▶ [Exercise instructions]
Check each line of the listing below for the word "cong" and say how many lines have it. Nothing else should be written.
(Beginning of Source material)
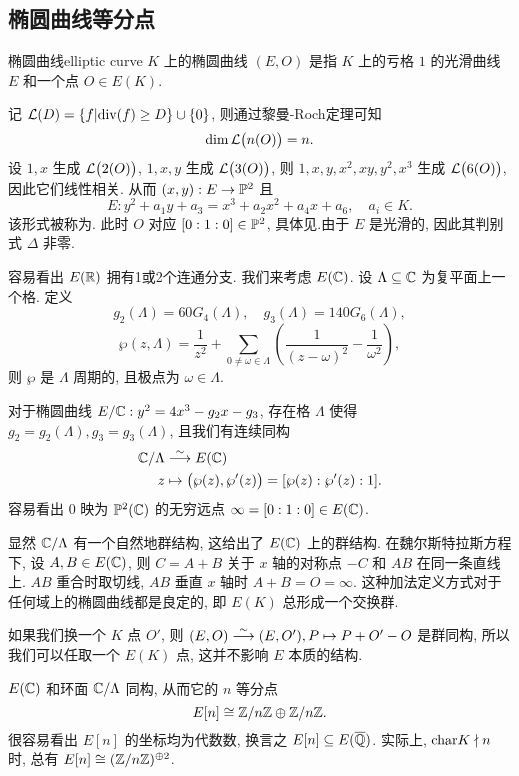 \subsection{椭圆曲线等分点}

\begin{definition}{椭圆曲线}{elliptic curve}
$K$ 上的椭圆曲线 $(E,O)$ 是指 $K$ 上的亏格 $1$ 的光滑曲线 $E$ 和一个点 $O\in E(K)$.
\end{definition}

记 ${\mathcal{L}}(D)=\left\{f|{\mathrm{div}}(f)\ge D\right\}\cup\left\{0\right\}$, 则通过黎曼-Roch定理可知   \[\dim {\mathcal{L}}\bigl(n(O)\bigr)=n.\] 设 $1,x$ 生成 ${\mathcal{L}}\bigl(2(O)\bigr)$, $1,x,y$ 生成 ${\mathcal{L}}\bigl(3(O)\bigr)$, 则 $1,x,y,x^2,xy,y^2,x^3$ 生成 ${\mathcal{L}}\bigl(6(O)\bigr)$, 因此它们线性相关. 从而 $(x,y):E\to {\mathbb{P}}^2$ 且
  \[E: y^2+a_1y+a_3=x^3+a_2x^2+a_4x+a_6,\quad a_i\in K.\]
该形式被称为. 此时 $O$ 对应 $[0:1:0]\in {\mathbb{P}}^2$, 具体见\cite[\S III.3]{Silverman2009}.由于 $E$ 是光滑的, 因此其判别式 $\Delta$ 非零.

容易看出 $E({\mathbb{R}})$ 拥有1或2个连通分支. 我们来考虑 $E({\mathbb{C}})$. 设 $\Lambda\subseteq {\mathbb{C}}$ 为复平面上一个格. 定义
  \[g_2(\Lambda)=60G_4(\Lambda),\quad g_3(\Lambda)=140 G_6(\Lambda),\]
  \[\wp(z,\Lambda)=\frac{1}{z^2}+\sum_{0\neq\omega\in\Lambda}\left(\frac{1}{(z-\omega)^2}-\frac{1}{\omega^2}\right),\]
则 $\wp$ 是 $\Lambda$ 周期的, 且极点为 $\omega\in\Lambda$.

\begin{theorem}{}{}
对于椭圆曲线 $E/{\mathbb{C}}:y^2=4x^3-g_2 x-g_3$, 存在格 $\Lambda$ 使得 $g_2=g_2(\Lambda),g_3=g_3(\Lambda)$, 且我们有连续同构
  \[\begin{split}
{\mathbb{C}}/\Lambda&\stackrel{\sim}{\longrightarrow} E({\mathbb{C}})\\
z&\mapsto \bigl(\wp(z),\wp'(z)\bigr)=[\wp(z):\wp'(z):1].
\end{split}\]
容易看出 $0$ 映为 ${\mathbb{P}}^2({\mathbb{C}})$ 的无穷远点 $\infty=[0:1:0]\in E({\mathbb{C}})$.
\end{theorem}
显然 ${\mathbb{C}}/\Lambda$ 有一个自然地群结构, 这给出了 $E({\mathbb{C}})$ 上的群结构. 在魏尔斯特拉斯方程下, 设 $A,B\in E({\mathbb{C}})$, 则 $C=A+B$ 关于 $x$ 轴的对称点 $-C$ 和 $AB$ 在同一条直线上. $AB$ 重合时取切线,  $AB$ 垂直 $x$ 轴时 $A+B=O=\infty$. 这种加法定义方式对于任何域上的椭圆曲线都是良定的, 即 $E(K)$ 总形成一个交换群.

如果我们换一个 $K$ 点 $O'$, 则 $(E,O)\stackrel{\sim}{\longrightarrow} (E,O'), P\mapsto P+O'-O$ 是群同构, 所以我们可以任取一个 $E(K)$ 点, 这并不影响 $E$ 本质的结构.

$E({\mathbb{C}})$ 和环面 ${\mathbb{C}}/\Lambda$ 同构, 从而它的 $n$ 等分点
  \[E[n]\cong {\mathbb{Z}}/n{\mathbb{Z}}\oplus{\mathbb{Z}}/n{\mathbb{Z}}.\]
很容易看出 $E[n]$ 的坐标均为代数数, 换言之 $E[n]\subseteq E(\overline{{\mathbb{Q}}})$. 实际上, ${\mathrm{char}} K\nmid n$ 时, 总有 $E[n]\cong({\mathbb{Z}}/n{\mathbb{Z}})^{\oplus2}$.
(End of Source material)
▶ [Response area]
2